By John H. Foote

That all-important buzz for awards season begins at the major fall film festivals, and indeed First Man, Roma, Green Book and a handful of other films, and performances attracted attention.

Yet strangely, the Best Supporting performance I have seen all year is being under-discussed. Last years breakout star, Daniel Kaluuya was Oscar-nominated for his riveting work in Get Out (2017) making the British Actor instantly one of the hottest actors in the business. Small roles previous in Kick-Ass 2 (2013) and Sicario (2015) drew attention to him, but Get Out (2017) shot him into the stratosphere.

He is back this year as part of the superb ensemble film Widows, portraying a radically different role. In a word, he is electrifying as Jatemme, a dangerously, psychotic killer, muscle for his crime Lord/ politician brother. Jatemme does what his brother bids, and should he get to kill someone over the course of the day, well, all the better.

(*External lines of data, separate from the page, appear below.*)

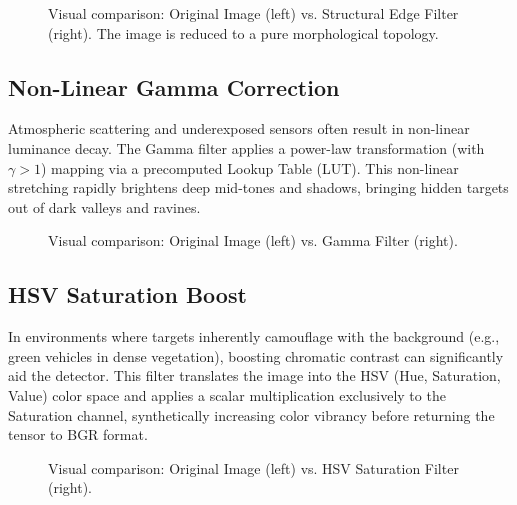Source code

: \begin{figure}[hbt!]
    \centering
    \caption{Visual comparison: Original Image (left) vs. Structural Edge Filter (right). The image is reduced to a pure morphological topology.}
    \label{fig:filter_structural_edge}
\end{figure}

\subsection{Non-Linear Gamma Correction}
Atmospheric scattering and underexposed sensors often result in non-linear luminance decay. The Gamma filter applies a power-law transformation (with $\gamma > 1$) mapping via a precomputed Lookup Table (LUT). This non-linear stretching rapidly brightens deep mid-tones and shadows, bringing hidden targets out of dark valleys and ravines.

\begin{figure}[hbt!]
    \centering
    \caption{Visual comparison: Original Image (left) vs. Gamma Filter (right).}
    \label{fig:filter_gamma}
\end{figure}

\subsection{HSV Saturation Boost}
In environments where targets inherently camouflage with the background (e.g., green vehicles in dense vegetation), boosting chromatic contrast can significantly aid the detector. This filter translates the image into the HSV (Hue, Saturation, Value) color space and applies a scalar multiplication exclusively to the Saturation channel, synthetically increasing color vibrancy before returning the tensor to BGR format.

\begin{figure}[hbt!]
    \centering
    \caption{Visual comparison: Original Image (left) vs. HSV Saturation Filter (right).}
    \label{fig:filter_hsv}
\end{figure}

From the first moment we see him, sitting still behind his brother, he attracts our attention simply by the manner he stares at the person in front of his brother. His eyes are dead, devoid of compassion and empathy, he is a dangerous killer. Watch how he brings a false sense of security to a doomed young man, dancing to his rap music, before shooting him without a shred of mercy.

The actor does something quite exceptional, radiating danger and genuine menace without saying much. Of course when he speaks we listen, because he speaks so infrequently when he does, one best listen.

Though he has less than thirty minutes of screen time, more than a month after seeing the film, it is him I think about when the film comes to mind. The actor is truly terrifying because we see very early in the film what he is capable of doing, and each time he appears on screen, we tense up. Utterly unpredictable, ferocious and purely evil it is one of the most intensely terrifying performances I have ever experienced.

So where is the buzz?

Do we really have to wait for reviews to celebrate the film and performances? While others are basking in glowing reviews, ever closer to being in the shadow of Oscar, Kaluuya appears forgotten!

I hope not, truly.

Pure evil has never been portrayed as frightening as this.